Des souvenirs de l’hiver 1992. Ce n’est donc pas sur cette île que j’ai pu trouver une poupée de chiffons. Ou en tout cas, pas celle qui était soutenue par un bras de plexiglas au cœur de notre musée d’enfants.

La navigation devient plus aléatoire, les images sautent très rapidement. Mes muscles sont détendus, ma fréquence respiratoire et mon rythme cérébral diminuent, mon taux de mélatonine augmente graduellement, mes globes oculaires s’agitent en mouvements saccadés. Je tente malgré tout de garder le contrôle.

Bordeaux, avril 1990, grève des contrôleurs aériens et paralysie totale de l’aéroport : 14 heures de retard pour l’airbus 320 à destination de Marrakech. Nous repartons vers le centre-ville et laissons la voiture dans une ruelle grise, rouge, sale, humide, je ne sais plus, pour aller au cinéma. Dans mes tympans résonne cette phrase : « chiale, tu pisseras moins », je ne sais plus de quel film il s’agit. En sortant, un pressentiment me parcourt, une sensation étrange laissée par cette ruelle grise, rouge, sale, humide, je ne sais plus. Brillants au loin, j’aperçois, telle une rivière de diamants, les éclats de la vitre arrière droite de l’Audi répandus sur le sol. Les larmes me montent aux yeux. Avant que quelqu’un n’ouvre la bouche, ma sœur se rappelle avoir oublié son sac à main miniature rempli de carambars sous le siège avant-gauche. Je glisse ma main sur ma ceinture qui a le toucher en acrylique caractéristique d’un sac banane distribué par une compagnie aérienne. Rassuré, mais restant sur mes gardes, je décide de conserver mes provisions sucrées au plus près de moi jusqu’à la place Jamaâ El Fna.

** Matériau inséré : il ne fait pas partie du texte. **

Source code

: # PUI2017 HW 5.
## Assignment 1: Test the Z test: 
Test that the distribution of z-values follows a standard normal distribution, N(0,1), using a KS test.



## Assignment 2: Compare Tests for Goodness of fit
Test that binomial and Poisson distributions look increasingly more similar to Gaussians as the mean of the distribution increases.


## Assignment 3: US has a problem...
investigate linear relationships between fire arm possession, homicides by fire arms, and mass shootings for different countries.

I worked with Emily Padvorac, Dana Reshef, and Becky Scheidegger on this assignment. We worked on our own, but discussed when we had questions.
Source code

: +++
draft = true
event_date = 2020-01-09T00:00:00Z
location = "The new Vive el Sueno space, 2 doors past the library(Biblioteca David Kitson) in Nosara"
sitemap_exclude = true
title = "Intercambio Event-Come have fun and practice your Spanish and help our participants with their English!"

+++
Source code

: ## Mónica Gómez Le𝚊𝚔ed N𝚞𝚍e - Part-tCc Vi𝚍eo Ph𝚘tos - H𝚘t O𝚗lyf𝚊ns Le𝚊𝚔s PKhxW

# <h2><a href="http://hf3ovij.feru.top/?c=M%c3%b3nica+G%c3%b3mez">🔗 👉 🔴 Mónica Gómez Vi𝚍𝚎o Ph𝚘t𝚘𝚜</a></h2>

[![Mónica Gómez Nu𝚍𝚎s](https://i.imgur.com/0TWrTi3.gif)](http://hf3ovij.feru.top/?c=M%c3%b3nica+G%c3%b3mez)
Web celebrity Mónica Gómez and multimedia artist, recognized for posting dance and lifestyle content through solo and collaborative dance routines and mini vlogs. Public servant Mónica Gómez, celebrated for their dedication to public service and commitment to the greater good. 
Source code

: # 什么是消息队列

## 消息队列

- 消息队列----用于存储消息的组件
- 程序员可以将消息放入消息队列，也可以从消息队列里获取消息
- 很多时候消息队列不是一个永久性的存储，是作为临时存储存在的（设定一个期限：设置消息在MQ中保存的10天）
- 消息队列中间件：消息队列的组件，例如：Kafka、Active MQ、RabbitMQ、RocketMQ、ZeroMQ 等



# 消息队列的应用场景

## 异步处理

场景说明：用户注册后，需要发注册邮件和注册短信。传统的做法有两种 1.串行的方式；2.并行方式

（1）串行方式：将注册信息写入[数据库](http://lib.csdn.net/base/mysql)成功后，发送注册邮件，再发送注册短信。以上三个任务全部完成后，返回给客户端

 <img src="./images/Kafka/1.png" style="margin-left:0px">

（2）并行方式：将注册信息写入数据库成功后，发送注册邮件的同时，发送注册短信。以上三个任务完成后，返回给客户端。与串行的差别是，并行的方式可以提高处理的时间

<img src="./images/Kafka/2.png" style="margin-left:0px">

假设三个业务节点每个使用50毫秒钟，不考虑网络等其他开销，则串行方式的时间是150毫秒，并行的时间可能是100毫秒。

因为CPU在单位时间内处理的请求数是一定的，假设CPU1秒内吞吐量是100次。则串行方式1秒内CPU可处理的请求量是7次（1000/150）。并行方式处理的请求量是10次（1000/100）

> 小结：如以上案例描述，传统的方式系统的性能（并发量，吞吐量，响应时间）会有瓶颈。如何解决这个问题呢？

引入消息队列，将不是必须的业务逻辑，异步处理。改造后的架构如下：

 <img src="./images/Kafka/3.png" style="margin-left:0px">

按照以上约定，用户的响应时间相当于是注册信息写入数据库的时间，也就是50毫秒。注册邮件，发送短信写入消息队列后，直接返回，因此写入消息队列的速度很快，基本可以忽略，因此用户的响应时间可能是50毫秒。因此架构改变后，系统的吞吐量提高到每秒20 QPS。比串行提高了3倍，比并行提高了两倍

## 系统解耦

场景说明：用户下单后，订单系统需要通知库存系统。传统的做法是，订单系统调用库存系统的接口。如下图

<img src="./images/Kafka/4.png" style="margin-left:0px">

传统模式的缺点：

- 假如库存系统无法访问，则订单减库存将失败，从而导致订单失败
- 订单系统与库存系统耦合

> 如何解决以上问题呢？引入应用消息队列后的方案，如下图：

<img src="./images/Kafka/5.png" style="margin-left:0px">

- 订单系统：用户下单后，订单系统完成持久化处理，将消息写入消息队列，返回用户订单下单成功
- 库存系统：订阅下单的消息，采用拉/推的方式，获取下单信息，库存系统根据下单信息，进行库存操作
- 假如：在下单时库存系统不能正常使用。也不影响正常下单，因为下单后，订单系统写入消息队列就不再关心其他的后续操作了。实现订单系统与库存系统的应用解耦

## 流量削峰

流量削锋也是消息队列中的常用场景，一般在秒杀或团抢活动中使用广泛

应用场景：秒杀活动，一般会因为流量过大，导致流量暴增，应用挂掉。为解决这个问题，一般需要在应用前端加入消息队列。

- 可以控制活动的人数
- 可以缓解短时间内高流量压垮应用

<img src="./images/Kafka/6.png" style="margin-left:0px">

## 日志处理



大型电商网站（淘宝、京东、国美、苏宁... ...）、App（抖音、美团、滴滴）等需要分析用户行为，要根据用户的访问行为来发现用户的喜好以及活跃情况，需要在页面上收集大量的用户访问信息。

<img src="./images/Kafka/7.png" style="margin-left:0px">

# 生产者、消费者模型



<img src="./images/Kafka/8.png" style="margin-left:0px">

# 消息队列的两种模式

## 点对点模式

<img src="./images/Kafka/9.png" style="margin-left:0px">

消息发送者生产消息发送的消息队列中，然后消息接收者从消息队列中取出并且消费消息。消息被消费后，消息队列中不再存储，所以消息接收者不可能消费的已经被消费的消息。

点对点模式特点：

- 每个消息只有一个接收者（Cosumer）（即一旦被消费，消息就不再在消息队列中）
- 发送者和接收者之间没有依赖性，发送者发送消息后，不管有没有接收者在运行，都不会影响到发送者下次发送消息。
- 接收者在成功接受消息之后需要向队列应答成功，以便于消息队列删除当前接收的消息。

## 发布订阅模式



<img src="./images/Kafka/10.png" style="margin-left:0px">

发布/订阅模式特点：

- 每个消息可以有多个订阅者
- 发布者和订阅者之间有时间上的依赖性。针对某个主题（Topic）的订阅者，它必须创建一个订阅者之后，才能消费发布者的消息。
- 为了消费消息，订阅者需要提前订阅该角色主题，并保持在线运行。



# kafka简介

Le soleil se couche sur la médina, l’espace se remplit d’une poussière dorée, la lumière rasante réveille l’ocre des murs centenaires. Des tables, des bancs très longs, bondés d’hommes affamés qui penchent au-dessus de leur bol fumant, la cuillère au bord des lèvres. L’appel du Muezzin qui se répand, du haut du minaret vers ce labyrinthe primitif et crasseux. Un coup de canon et la foule qui se nourrit, de grandes lampées de chorba qui résonnent dans le couchant. Des dizaines de bottes de menthe fraîche dans des paniers en osier, des pyramides d’épice odorantes, le couscous que nous prépare ma grand-mère, la fumée compacte des narguilés au jasmin, le parfum de fête foraine des cacahuètes que font griller des hommes en haillons, des carcasses de mouton sanguinolentes pendues à un crochet, le sourire édenté du boucher qui aiguise sa lame, la peau rongée par la chaux des enfants tanneurs, les mains déjà usées des fillettes qui se brisent l’échine sur leur métier à tisser, sous les ordres d’un homme sombre qui sirote un verre de thé, des tas de vieux pneus qui n’attendent que d’être recyclés en amphore de caoutchouc, un défilés muets de djellabas aux tons pastels, des hommes sans âge qui trainent mollement leur âne invraisemblablement pelé. Une multitude de bêtes, plus ou moins domestiques, plus ou moins errantes. Des chiens maigres et sales qui lèchent la poussière de la place, des macaques hirsutes qui se tiennent sur leurs pattes arrières. Des cercles qui se forment autour des charmeurs de serpents. De longs reptiles longs et usés, qui s’agitent en rythme et sifflent lorsque leur maître les ramène d’un geste preste vers le centre du tapis.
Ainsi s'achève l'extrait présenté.